India’s flagship airline Air India announced that the personal data of about 4.5 million passengers were stolen in a security breach. The breach affected all Air India’s passengers’ personal data that was registered on IT regulator SITA between August 26, 2011, and late February 2021.
“This is to inform that SITA PSS, our data processor of the passenger service system (which is responsible for storing and processing of personal information of the passengers) had recently been subjected to a cybersecurity attack leading to personal data leak of certain passengers,” Air India wrote in a breach notification.
The compromised data included customers’ names, date of birth, contact information, passport information, credit card data, and Star Alliance and Air India frequent flyer data. The Indian airline assured that credit card CVV/CVC numbers were not revealed to hackers, as Air India’s data processor is not holding such information. Additionally, the air carrier advised all affected customers to change their passwords.
In a statement, India’s national air carrier said it first learned about the data incident on February 25, 2021. However, passengers were notified about the data leak much later, as the identities of affected travelers were learned only on March 25, 2021, and May 5, 2021.
Following the cybersecurity breach, Air India said it took all immediate measures to ensure the safety of data: the airline began an investigation on the aforementioned data leak, started securing compromised servers, notifying and liaising with the credit card issuers.

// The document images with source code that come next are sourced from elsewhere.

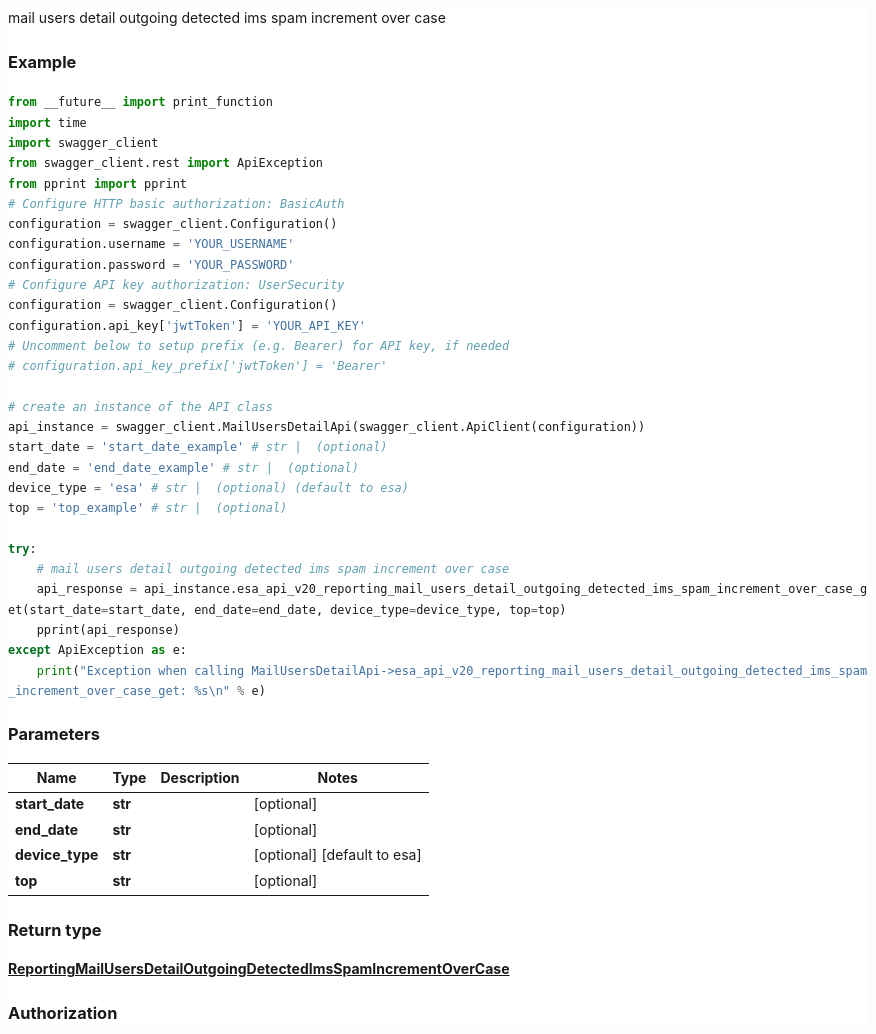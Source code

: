 mail users detail outgoing detected ims spam increment over case

### Example
```python
from __future__ import print_function
import time
import swagger_client
from swagger_client.rest import ApiException
from pprint import pprint
# Configure HTTP basic authorization: BasicAuth
configuration = swagger_client.Configuration()
configuration.username = 'YOUR_USERNAME'
configuration.password = 'YOUR_PASSWORD'
# Configure API key authorization: UserSecurity
configuration = swagger_client.Configuration()
configuration.api_key['jwtToken'] = 'YOUR_API_KEY'
# Uncomment below to setup prefix (e.g. Bearer) for API key, if needed
# configuration.api_key_prefix['jwtToken'] = 'Bearer'

# create an instance of the API class
api_instance = swagger_client.MailUsersDetailApi(swagger_client.ApiClient(configuration))
start_date = 'start_date_example' # str |  (optional)
end_date = 'end_date_example' # str |  (optional)
device_type = 'esa' # str |  (optional) (default to esa)
top = 'top_example' # str |  (optional)

try:
    # mail users detail outgoing detected ims spam increment over case
    api_response = api_instance.esa_api_v20_reporting_mail_users_detail_outgoing_detected_ims_spam_increment_over_case_get(start_date=start_date, end_date=end_date, device_type=device_type, top=top)
    pprint(api_response)
except ApiException as e:
    print("Exception when calling MailUsersDetailApi->esa_api_v20_reporting_mail_users_detail_outgoing_detected_ims_spam_increment_over_case_get: %s\n" % e)
```

### Parameters

Name | Type | Description  | Notes
------------- | ------------- | ------------- | -------------
 **start_date** | **str**|  | [optional] 
 **end_date** | **str**|  | [optional] 
 **device_type** | **str**|  | [optional] [default to esa]
 **top** | **str**|  | [optional] 

### Return type

[**ReportingMailUsersDetailOutgoingDetectedImsSpamIncrementOverCase**](ReportingMailUsersDetailOutgoingDetectedImsSpamIncrementOverCase.md)

### Authorization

Air India is not the only airline that has suffered a cybersecurity breach on SITA in late February 2021. Other SITA customers, including Finnair, Japan Airlines, All Nippon Airways (ANA), Lufthansa (LHAB) (LHA), Malaysia Airlines, Air New Zealand, Singapore Airlines (SIA1) (SINGY), United Airlines, and American Airlines (A1G) (AAL) also suffered security breaches.
“After confirmation of the seriousness of the data security incident on February 24, 2021, SITA took immediate action to contact affected SITA PSS customers and all related organizations,” read SITA’s statement written on March 4, 2021.